KEYWORDS: Non-filing characters; Field 245, 2nd indicator (Bibliographic); Field 246 (Bibliographic)

RELATED:

STATUS/COMMENTS:

5/1/97 - Forwarded to USMARC Advisory Group for discussion at the June 1997 MARBI meetings.

6/30/97 - Results of USMARC Advisory Group discussion - There were different preferences for the technique to be used -- subfields, graphic characters, and control characters. Subfields would be easy to implement; graphic characters would be difficult to identify; and control characters are theoretically desirable but have some system drawbacks. There was a preference for two distinct characters, to be used before and after the non- filing part.

Several participants pointed out that the function under question is non-filing, not non-indexing. For example, the English word "the" might not be indexed any place in a string but the characters we are identifying are only when the word occurs at the beginning of a string.
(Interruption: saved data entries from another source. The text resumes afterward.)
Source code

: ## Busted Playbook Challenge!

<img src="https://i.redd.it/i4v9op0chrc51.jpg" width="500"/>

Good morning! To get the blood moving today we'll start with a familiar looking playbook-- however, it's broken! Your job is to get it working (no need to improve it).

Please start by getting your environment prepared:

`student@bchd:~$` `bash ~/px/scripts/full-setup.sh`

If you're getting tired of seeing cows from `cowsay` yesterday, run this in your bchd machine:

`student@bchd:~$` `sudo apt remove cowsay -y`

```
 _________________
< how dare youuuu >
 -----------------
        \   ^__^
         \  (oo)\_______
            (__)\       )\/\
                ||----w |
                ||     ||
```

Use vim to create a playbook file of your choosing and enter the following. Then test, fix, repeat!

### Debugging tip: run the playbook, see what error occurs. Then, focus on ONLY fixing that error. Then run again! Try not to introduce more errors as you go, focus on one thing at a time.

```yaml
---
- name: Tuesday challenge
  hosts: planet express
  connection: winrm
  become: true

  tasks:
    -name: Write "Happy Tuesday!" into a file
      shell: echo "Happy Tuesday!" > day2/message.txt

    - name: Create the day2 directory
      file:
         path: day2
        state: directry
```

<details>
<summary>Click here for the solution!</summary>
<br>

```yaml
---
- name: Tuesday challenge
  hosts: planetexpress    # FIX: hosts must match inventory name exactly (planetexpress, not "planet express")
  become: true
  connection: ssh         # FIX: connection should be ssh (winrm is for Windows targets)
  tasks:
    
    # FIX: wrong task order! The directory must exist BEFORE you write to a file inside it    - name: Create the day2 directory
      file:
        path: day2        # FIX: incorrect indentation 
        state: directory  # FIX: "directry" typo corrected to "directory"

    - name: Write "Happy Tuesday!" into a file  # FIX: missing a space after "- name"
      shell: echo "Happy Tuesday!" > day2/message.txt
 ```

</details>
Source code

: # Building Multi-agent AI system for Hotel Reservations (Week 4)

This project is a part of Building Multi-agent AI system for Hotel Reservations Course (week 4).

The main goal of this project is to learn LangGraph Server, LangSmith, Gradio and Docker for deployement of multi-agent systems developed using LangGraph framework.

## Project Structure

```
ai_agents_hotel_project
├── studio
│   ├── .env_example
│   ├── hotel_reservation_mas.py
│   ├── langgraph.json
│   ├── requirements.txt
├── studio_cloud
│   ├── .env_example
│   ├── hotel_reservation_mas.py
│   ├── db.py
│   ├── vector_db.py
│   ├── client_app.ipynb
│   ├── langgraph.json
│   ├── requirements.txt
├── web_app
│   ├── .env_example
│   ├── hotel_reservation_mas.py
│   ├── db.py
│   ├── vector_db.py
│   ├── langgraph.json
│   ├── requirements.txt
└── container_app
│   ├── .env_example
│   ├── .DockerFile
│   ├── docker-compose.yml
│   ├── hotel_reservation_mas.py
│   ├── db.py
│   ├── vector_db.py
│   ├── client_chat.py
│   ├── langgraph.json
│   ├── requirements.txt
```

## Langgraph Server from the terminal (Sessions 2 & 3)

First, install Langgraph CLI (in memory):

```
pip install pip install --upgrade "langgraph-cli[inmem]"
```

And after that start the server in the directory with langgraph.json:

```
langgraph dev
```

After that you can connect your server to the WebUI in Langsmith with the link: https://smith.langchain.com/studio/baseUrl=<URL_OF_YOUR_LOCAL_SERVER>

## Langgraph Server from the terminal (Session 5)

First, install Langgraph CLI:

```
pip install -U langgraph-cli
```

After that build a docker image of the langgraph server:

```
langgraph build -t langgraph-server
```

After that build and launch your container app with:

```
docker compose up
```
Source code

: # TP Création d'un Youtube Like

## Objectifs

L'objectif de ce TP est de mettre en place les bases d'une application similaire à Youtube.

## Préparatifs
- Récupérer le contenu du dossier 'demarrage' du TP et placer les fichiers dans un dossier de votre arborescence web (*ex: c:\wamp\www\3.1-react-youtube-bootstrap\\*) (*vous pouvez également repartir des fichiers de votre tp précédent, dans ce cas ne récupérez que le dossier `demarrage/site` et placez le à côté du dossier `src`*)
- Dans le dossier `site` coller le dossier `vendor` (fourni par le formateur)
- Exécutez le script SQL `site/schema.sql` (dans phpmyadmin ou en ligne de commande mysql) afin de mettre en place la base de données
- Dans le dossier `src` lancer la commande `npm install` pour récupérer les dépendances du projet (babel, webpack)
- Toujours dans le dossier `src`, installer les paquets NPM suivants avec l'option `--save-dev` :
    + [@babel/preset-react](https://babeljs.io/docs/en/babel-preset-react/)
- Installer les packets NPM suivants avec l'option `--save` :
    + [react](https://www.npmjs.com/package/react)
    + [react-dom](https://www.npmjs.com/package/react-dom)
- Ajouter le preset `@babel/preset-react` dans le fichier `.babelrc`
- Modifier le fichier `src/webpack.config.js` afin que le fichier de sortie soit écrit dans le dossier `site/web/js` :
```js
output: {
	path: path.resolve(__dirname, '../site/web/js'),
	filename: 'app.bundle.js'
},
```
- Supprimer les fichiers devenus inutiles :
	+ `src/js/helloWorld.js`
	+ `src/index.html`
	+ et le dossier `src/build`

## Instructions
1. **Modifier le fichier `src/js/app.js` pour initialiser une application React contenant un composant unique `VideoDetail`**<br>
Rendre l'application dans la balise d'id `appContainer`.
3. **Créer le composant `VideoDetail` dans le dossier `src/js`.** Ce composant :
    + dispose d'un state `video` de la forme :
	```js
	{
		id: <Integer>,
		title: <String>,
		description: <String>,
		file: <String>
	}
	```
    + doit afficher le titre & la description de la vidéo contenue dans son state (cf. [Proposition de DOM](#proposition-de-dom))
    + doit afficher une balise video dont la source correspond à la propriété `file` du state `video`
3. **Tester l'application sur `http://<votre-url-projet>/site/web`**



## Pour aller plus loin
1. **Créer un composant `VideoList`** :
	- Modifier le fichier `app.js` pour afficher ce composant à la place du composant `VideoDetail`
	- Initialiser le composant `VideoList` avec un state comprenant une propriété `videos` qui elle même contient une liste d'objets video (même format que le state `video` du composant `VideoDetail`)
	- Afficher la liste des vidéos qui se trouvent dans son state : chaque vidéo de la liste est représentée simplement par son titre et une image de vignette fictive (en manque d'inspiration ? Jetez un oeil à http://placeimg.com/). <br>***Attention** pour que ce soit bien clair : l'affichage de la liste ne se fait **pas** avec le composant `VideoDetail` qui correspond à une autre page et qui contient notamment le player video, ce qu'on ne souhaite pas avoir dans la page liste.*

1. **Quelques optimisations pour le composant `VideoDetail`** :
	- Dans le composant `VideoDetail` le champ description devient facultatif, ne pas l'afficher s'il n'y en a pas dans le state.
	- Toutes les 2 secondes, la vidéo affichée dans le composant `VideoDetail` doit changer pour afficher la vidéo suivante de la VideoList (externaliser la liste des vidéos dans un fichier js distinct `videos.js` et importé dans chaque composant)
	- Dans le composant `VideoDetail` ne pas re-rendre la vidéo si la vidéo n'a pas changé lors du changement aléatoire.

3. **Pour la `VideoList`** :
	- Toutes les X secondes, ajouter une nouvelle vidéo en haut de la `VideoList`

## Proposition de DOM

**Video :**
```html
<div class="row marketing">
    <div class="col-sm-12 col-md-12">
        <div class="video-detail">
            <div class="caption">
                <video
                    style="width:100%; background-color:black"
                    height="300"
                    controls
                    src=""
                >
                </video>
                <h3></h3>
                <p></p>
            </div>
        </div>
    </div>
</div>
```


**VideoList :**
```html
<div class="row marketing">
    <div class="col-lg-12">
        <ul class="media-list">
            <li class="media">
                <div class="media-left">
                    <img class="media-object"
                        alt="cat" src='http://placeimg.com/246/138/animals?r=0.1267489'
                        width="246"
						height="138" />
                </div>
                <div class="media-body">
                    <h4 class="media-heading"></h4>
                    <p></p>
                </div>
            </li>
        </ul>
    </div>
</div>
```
There was consensus that the discussion continue at Midwinter.


DISCUSSION PAPER NO. 102: Non-filing characters

1.   BACKGROUND

A technique using one of the indicator positions is currently
provided in USMARC for dealing with non-filing characters that
appear at the beginning of certain variable fields.  Generally, the
handling of non-filing characters by an indicator value works well
in those fields for which it is defined, but such an indicator is
not defined for all fields where initial articles and other non-
filing characters might occur.  The use of both available indicator
positions in many variable fields prevents the extension of this
technique to all fields where it is needed.  Stimulated by a
December 1996 message to the USMARC list from a USMARC users in
Israel, this problem has come to the forefront, particularly with
regard to the wider use of field 246 (Variant Title) in USMARC
following Format Integration.  Titles recorded in field 246, like
those in field 245 (Title Statement), sometimes have initial
articles.  Field 246 does not have a non-filing indicator and both
indicator positions are already defined for other users.  This
discussion paper presents the problems and issues surrounding the
handling of non-filing characters in MARC records.  It describes
techniques suggested for dealing with initial articles with the
advantages and disadvantages of each.  This paper is intended to
foster discussion and lead to a solution to the problem that
guarantees the least negative impact on USMARC systems and users.


2.   DISCUSSION

This paper deals with non-filing characters that appear at the
beginning of cataloging data in access fields.  The current USMARC
technique for identifying non-filing characters retained in records
involves the use of an indicator position that carries a digit (0
through 9) representing the number of characters to be ignored.  In
the USMARC Format for Bibliographic Data, a non-filing indicator is
defined in the following eleven fields:

     130   Main Entry--Uniform Title
     222   Key Title
     240   Uniform Title
     242   Translation of Title by Cataloging Agency
     243   Collective Uniform Title
     245   Title Statement
     440   Series Statement/Added Entry--Title
     630   Subject Added Entry--Uniform Title
     730   Added Entry--Uniform Title
     740   Added Entry--Uncontrolled Related/Analytical Title
     830   Series Added Entry--Uniform Title

A similar indicator was defined for the X00 (Personal Name), X10
(Corporate Name), X11 (Meeting Name), and X30 (Uniform Title)
fields in the USMARC Format for Authority Data.  The indicator was
made obsolete in 1993 for all except the X30 fields.  The change
was made in the USMARC Authority format because the X00, X10, and
X11 fields in the bibliographic format did not have corresponding
non-filing indicators.  For library systems with integrated
authority control, authority format indicators with no
bibliographic equivalents served no practical use.  Since it was
not possible to add the indicator to the X00, X10, and X11 fields
in the Bibliographic format, it was made obsolete in the Authority
format in those fields.

MARC records are created with data elements to support the
processing of the information in a variety of ways.  MARC records
are processed to create printed output products (e.g., catalog
cards, book catalogs, and COM catalogs), and for online
applications.  Online applications center on the indexing of
certain fields to provide access to records using predetermined
search keys.  Search keys provide access through titles, named
persons and corporate bodies, subject terms, classification, and
standard numbers.  It is access points for titles and names that
sometimes include parts of speech or other character strings which
are not always significant for output and retrieval.


3.   INITIAL ARTICLES

The most common non-filing characters in MARC data are initial
definite and indefinite articles, "the" and "a"/"an" in English and
their foreign language counterparts.  Non-filing characters can
include other character strings that are to be ignored in
processing.  Articles play an important role in many languages but
are often dropped or ignored in processes such as filing.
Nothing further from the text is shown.